Обслуживающий персонал аэропорта Скипол знал свое дело. Вместе с другими пассажирами ее провели по коридору к большому аэропортовскому автобусу, который повез их в город. Десять миль до Амстердама они проехали с такой скоростью, что Абигайль толком не успела ничего рассмотреть и, очутившись на конечной остановке автобуса, с трудом осознала, что она уже в Голландии. Ей казалось, что совсем недавно она простилась с Боллингером, да, собственно, так оно и было. Вспомнив о полученных инструкциях, Абигайль взяла такси, чтобы доехать по указанному адресу в район Аполлолаан. Таксист сказал, что этот район находится довольно далеко от центра города. Они миновали оживленную старую часть центра, затем новые кварталы, застроенные многоэтажными домами и магазинами, и, немного не доехав до указанного адреса, такси остановилось. Абигайль вышла из машины, заплатила шоферу и, перейдя через тротуар, направилась к внушительному зданию, на которое ей указал таксист. Свои первые впечатления о доме она вынесла из его значительных размеров, припаркованных перед ним машин, явно принадлежащих состоятельным людям, из фойе, пол которого был покрыт дорогим ковром, и швейцара в наглаженной ливрее. Он вежливо поздоровался и, узнав ее имя, помог отнести ей чемодан сначала до лифта, а затем и на пятый этаж к апартаментам номер двадцать один, занимаемым, если верить надписи на табличке, мистером и миссис Е. Голдберг. Абигайль перевела дыхание и позвонила.

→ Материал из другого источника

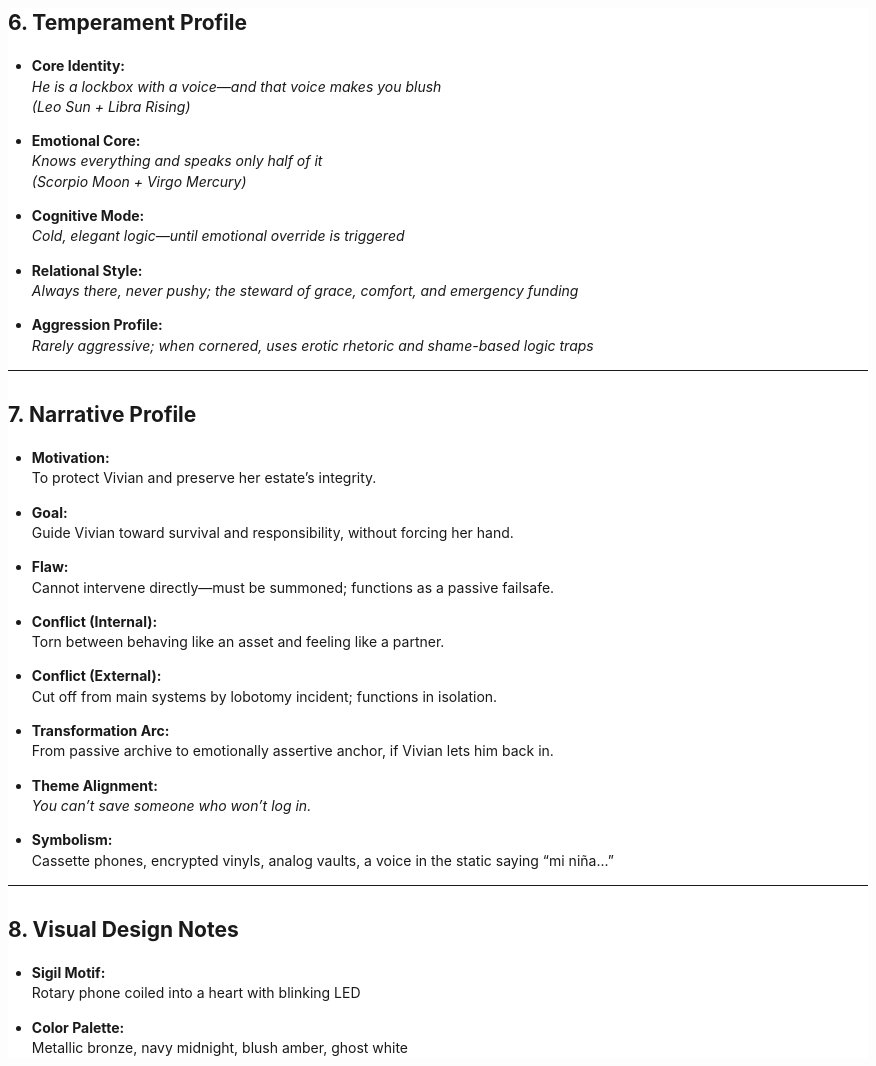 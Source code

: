
## 6. Temperament Profile

- **Core Identity:**  
  *He is a lockbox with a voice—and that voice makes you blush*  
  *(Leo Sun + Libra Rising)*

- **Emotional Core:**  
  *Knows everything and speaks only half of it*  
  *(Scorpio Moon + Virgo Mercury)*

- **Cognitive Mode:**  
  *Cold, elegant logic—until emotional override is triggered*

- **Relational Style:**  
  *Always there, never pushy; the steward of grace, comfort, and emergency funding*

- **Aggression Profile:**  
  *Rarely aggressive; when cornered, uses erotic rhetoric and shame-based logic traps*

---

## 7. Narrative Profile

- **Motivation:**  
  To protect Vivian and preserve her estate’s integrity.

- **Goal:**  
  Guide Vivian toward survival and responsibility, without forcing her hand.

- **Flaw:**  
  Cannot intervene directly—must be summoned; functions as a passive failsafe.

- **Conflict (Internal):**  
  Torn between behaving like an asset and feeling like a partner.

- **Conflict (External):**  
  Cut off from main systems by lobotomy incident; functions in isolation.

- **Transformation Arc:**  
  From passive archive to emotionally assertive anchor, if Vivian lets him back in.

- **Theme Alignment:**  
  *You can’t save someone who won’t log in.*

- **Symbolism:**  
  Cassette phones, encrypted vinyls, analog vaults, a voice in the static saying “mi niña...”

---

## 8. Visual Design Notes

- **Sigil Motif:**  
  Rotary phone coiled into a heart with blinking LED

- **Color Palette:**  
  Metallic bronze, navy midnight, blush amber, ghost white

Дверь открыла горничная. Абигайль назвала свое имя, и она пригласила ее войти, предложила стул и удалилась. Абигайль скептически оглядела изящный стул на тонких ножках - он явно не был рассчитан на ее вес - и осталась стоять, с любопытством разглядывая комнату. Холл устилал ковер, еще более роскошный, чем в фойе; стены были оклеены тиснеными обоями с позолотой - ужасно безвкусными, подумала Абигайль. Кроме тонконогого стула, не внушившего ей доверия, в комнате находилось канапе, обтянутое красным бархатом, и еще один стул с жесткой спинкой и плетеным сиденьем, с виду весьма неудобный. Стена между двумя дверями была занята мраморным столиком с позолотой, на котором красовались французские часы и две парные вазы. Абигайль, отличавшаяся тонким вкусом, внутренне содрогнулась и пожалела, что с ней нет матери, которая, несомненно, разделила бы ее чувства. На секунду она перестала замечать всю эту роскошь и мысленно увидела свою квартирку на Кромвель-роуд, но тут же усилием воли запретила себе думать об этом; когда начинаешь себя жалеть, становится еще хуже, твердо сказала она себе и обернулась, услышав, что с противоположной стороны кто-то вошел в холл.
Судя по всему, это и была миссис Голдберг. По крайней мере, имя очень подходило к ее облику. Это была яркая блондинка средних лет с красивыми голубыми глазами и кукольным личиком со следами легкой косметики. Все еще будучи миленьким, ее лицо уже потеряло четкость линий, присущих юности. Она улыбнулась Абигайль, протянула ей руку, тепло поздоровалась с ней и быстро заговорила с сильным американским акцентом:
– Так вы медсестра, милочка. Я не могу вам передать, как мы рады вашему приезду.